Who does not like receiving a compliment? Compliments make us feel needed, noticed or important. At the same time, there are other sides to receiving a compliment. Perhaps we are embarrassed because we think we do not deserve it. Or maybe we feel dishonest because our sense is that we faked something and got away with it. Most significantly, receiving a compliment may make us uncomfortable because we now carry the responsibility of living up to it.
In the Gospel, Jesus gives us a wonderful compliment. He says we are the light of the world and the salt of the earth (Matthew 5:13-16). Saying we are light means in the eyes of Jesus, we bring brightness to a world where there is gloom and doom.Calling us salt means we spice things up. It matters that we are around. Like salt on food, we notice if it is there and we know when it is missing.

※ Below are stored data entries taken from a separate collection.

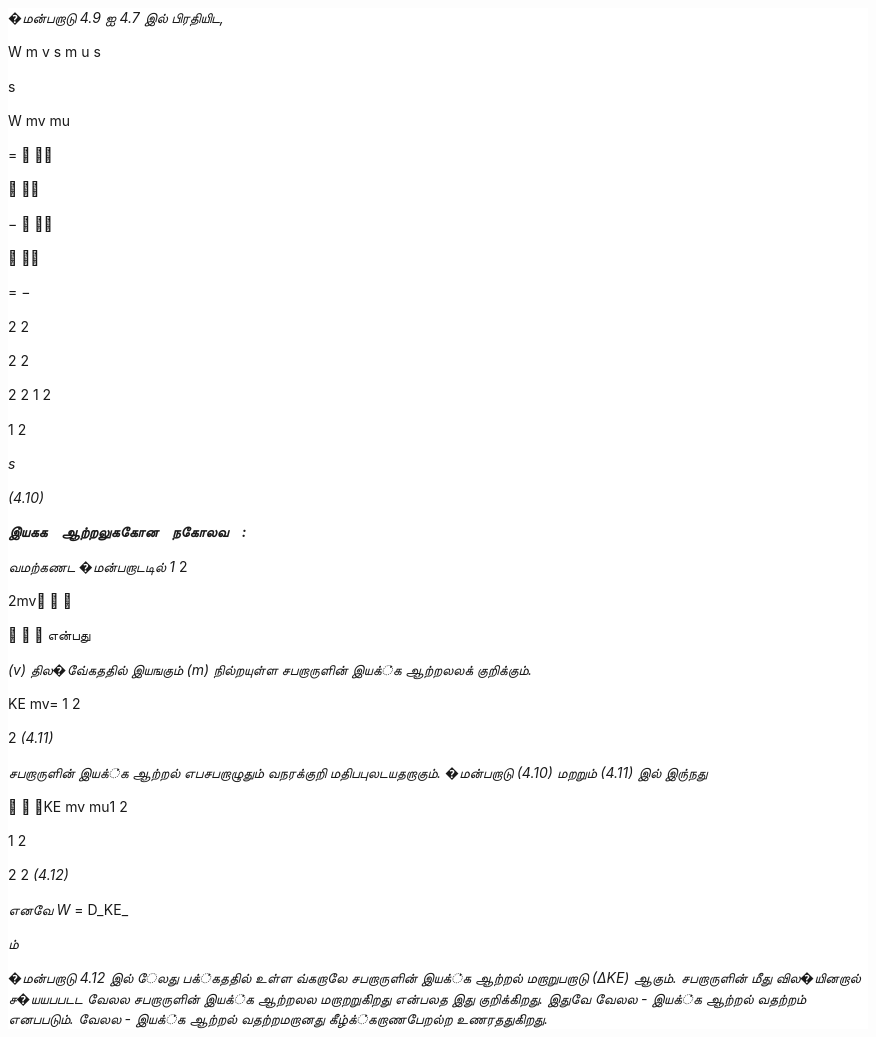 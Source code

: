 _�மன்பறாடு 4.9 ஐ 4.7 இல் பிரதியிட,_

W m v s m u s

s

W mv mu

\=  

 

−  

 

\= −

2 2

2 2

2 2 1 2

1 2

_s_

_(4.10)_

**_இ்யகக ஆற்றலுககோன நகோலவ :_**

_வமற்கணட �மன்பறாடடில் 1_ 2

2mv  

   என்பது

_(v) தில�வே்கததில் இயஙகும் (m) நில்றயுள்ள சபறாருளின் இயக்்க ஆற்றலலக் குறிக்கும்._

KE mv= 1 2

2 _(4.11)_

_சபறாருளின் இயக்்க ஆற்றல் எபசபறாழுதும் வநரக்குறி மதிபபுலடயதறாகும். �மன்பறாடு (4.10) மறறும் (4.11) இல் இரு்நது_

  KE mv mu1 2

1 2

2 2 _(4.12)_

_எனவே W_ \= D_KE_

_ம்_




  

_�மன்பறாடு 4.12 இல் ேலது பக்்கததில் உள்ள வ்கறாலே சபறாருளின் இயக்்க ஆற்றல் மறாறுபறாடு (∆KE) ஆகும். சபறாருளின் மீது வில�யினறால் ச�யயபபடட வேலல சபறாருளின் இயக்்க ஆற்றலல மறாறறுகி்றது என்பலத இது குறிக்கி்றது. இதுவே வேலல - இயக்்க ஆற்றல் வதற்றம் எனபபடும். வேலல - இயக்்க ஆற்றல் வதற்றமறானது கீழ்க்்கறாணபேறல்ற உணரததுகி்றது._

What will we do with this marvelous compliment Jesus has given to us? The first thing is to accept it and not shrug it off. Believe that it really does matter that we are around. Our importance to God and to the world is not to be underestimated.Many of the good things that could happen to build a better world do not happen because we undervalue ourselves. When compliments confront us with our best qualities, we can tend to write them off saying, “Well if you really knew me… ”We have not fooled Jesus. What is loveable to Jesus is our true selves. It is the real us that Jesus calls salt and light. Jesus does not sell us short, neither should we.
Perhaps the most difficult thing of all in accepting Jesus’ compliment is living up to it. As light, we are to look for opportunities every day to bring the light of honesty instead of deception, the light of constructive words instead of sarcasm. When confronted with difficult situations in our lives, we choose to face them from a place of hope rather than from discouragement. When we feel powerless, we acknowledge our powerlessness and let our lives rest on the power of God in whom we believe (1 Cor. 2:1-5).
Salt of the earth, light of the world! We have been given a great compliment. Now, let’s accept it.